[Data to use Boundary: Start]

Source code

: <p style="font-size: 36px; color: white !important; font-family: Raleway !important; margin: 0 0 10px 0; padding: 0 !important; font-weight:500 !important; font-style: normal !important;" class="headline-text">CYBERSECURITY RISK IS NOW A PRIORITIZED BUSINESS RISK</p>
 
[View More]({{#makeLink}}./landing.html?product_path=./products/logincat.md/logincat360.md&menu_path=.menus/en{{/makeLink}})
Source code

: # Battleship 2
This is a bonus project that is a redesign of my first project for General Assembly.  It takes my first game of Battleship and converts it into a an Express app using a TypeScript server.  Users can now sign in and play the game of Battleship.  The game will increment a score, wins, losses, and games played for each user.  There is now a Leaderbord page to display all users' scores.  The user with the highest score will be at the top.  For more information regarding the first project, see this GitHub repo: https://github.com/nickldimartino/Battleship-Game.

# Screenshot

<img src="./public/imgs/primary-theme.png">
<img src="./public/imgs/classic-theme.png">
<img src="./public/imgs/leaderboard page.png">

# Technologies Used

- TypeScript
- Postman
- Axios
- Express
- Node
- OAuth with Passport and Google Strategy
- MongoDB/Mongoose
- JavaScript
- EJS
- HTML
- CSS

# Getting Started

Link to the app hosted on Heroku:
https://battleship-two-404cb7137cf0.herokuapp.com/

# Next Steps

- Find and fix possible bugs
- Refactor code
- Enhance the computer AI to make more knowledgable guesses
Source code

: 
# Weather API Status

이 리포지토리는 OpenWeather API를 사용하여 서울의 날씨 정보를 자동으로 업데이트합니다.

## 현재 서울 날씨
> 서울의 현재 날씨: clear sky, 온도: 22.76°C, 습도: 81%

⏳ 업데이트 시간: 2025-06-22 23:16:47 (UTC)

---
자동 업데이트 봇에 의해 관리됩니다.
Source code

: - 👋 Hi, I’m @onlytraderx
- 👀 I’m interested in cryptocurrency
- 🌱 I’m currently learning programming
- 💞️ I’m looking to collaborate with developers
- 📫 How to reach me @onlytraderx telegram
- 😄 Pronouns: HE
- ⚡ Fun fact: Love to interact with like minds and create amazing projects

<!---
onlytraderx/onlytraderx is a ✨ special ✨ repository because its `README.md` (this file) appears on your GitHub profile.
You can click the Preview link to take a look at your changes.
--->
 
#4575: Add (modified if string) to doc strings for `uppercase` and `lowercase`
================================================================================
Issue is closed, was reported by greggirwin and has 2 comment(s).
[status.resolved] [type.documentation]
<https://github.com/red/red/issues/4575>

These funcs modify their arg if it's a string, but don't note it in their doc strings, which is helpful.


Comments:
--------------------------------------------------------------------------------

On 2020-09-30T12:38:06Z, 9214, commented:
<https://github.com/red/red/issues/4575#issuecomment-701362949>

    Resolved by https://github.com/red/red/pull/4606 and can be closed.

[Data to use Boundary: End]

> [What this task involves] When a line contains the string "onlytraderx", copy it from the records.

> [Result for this exercise]
: - 👋 Hi, I’m @onlytraderx
- 📫 How to reach me @onlytraderx telegram
onlytraderx/onlytraderx is a ✨ special ✨ repository because its `README.md` (this file) appears on your GitHub profile.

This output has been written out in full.